Authors: Tomoyuki Morimae and Takashi Yamakawa

Published in: LIPIcs, Volume 251, 14th Innovations in Theoretical Computer Science Conference (ITCS 2023)


Abstract
Assume that Alice can do only classical probabilistic polynomial-time computing while Bob can do quantum polynomial-time computing. Alice and Bob communicate over only classical channels, and finally Bob gets a state |x₀⟩+|x₁⟩ with some bit strings x₀ and x₁. Is it possible that Alice can know {x₀,x₁} but Bob cannot? Such a task, called remote state preparations, is indeed possible under some complexity assumptions, and is bases of many quantum cryptographic primitives such as proofs of quantumness, (classical-client) blind quantum computing, (classical) verifications of quantum computing, and quantum money. A typical technique to realize remote state preparations is to use 2-to-1 trapdoor collision resistant hash functions: Alice sends a 2-to-1 trapdoor collision resistant hash function f to Bob, and Bob evaluates it coherently, i.e., Bob generates ∑_x|x⟩|f(x)⟩. Bob measures the second register to get the measurement result y, and sends y to Alice. Bob’s post-measurement state is |x₀⟩+|x₁⟩, where f(x₀) = f(x₁) = y. With the trapdoor, Alice can learn {x₀,x₁} from y, but due to the collision resistance, Bob cannot.

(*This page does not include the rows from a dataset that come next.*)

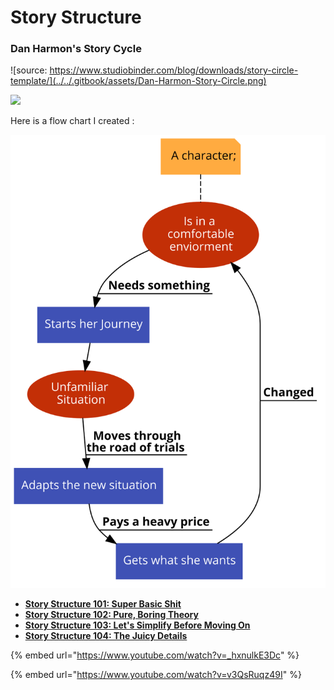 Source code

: # Story Structure

### Dan Harmon's Story Cycle

![source: https://www.studiobinder.com/blog/downloads/story-circle-template/](../../.gitbook/assets/Dan-Harmon-Story-Circle.png)



![](../../.gitbook/assets/story\_circle.jpg)

Here is a flow chart I created :

![](../../.gitbook/assets/charecter-flow.png)

* ****[**Story Structure 101: Super Basic Shit**](https://channel101.fandom.com/wiki/Story\_Structure\_101:\_Super\_Basic\_Shit)****
* ****[**Story Structure 102: Pure, Boring Theory**](https://channel101.fandom.com/wiki/Story\_Structure\_102:\_Pure,\_Boring\_Theory)****
* ****[**Story Structure 103: Let's Simplify Before Moving On**](https://channel101.fandom.com/wiki/Story\_Structure\_103:\_Let's\_Simplify\_Before\_Moving\_On)****
* ****[ **Story Structure 104: The Juicy Details**](https://channel101.fandom.com/wiki/Story\_Structure\_104:\_The\_Juicy\_Details)****

{% embed url="https://www.youtube.com/watch?v=_hxnulkE3Dc" %}

{% embed url="https://www.youtube.com/watch?v=v3QsRuqz49I" %}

This Alice’s advantage can be leveraged to realize the quantum cryptographic primitives listed above. It seems that the collision resistance is essential here. In this paper, surprisingly, we show that the collision resistance is not necessary for a restricted case: we show that (non-verifiable) remote state preparations of |x₀⟩+|x₁⟩ secure against classical probabilistic polynomial-time Bob can be constructed from classically-secure (full-domain) trapdoor permutations. Trapdoor permutations are not likely to imply the collision resistance, because black-box reductions from collision-resistant hash functions to trapdoor permutations are known to be impossible. As an application of our result, we construct proofs of quantumness from classically-secure (full-domain) trapdoor permutations.

Cite as

Tomoyuki Morimae and Takashi Yamakawa. Proofs of Quantumness from Trapdoor Permutations. In 14th Innovations in Theoretical Computer Science Conference (ITCS 2023). Leibniz International Proceedings in Informatics (LIPIcs), Volume 251, pp. 87:1-87:14, Schloss Dagstuhl – Leibniz-Zentrum für Informatik (2023)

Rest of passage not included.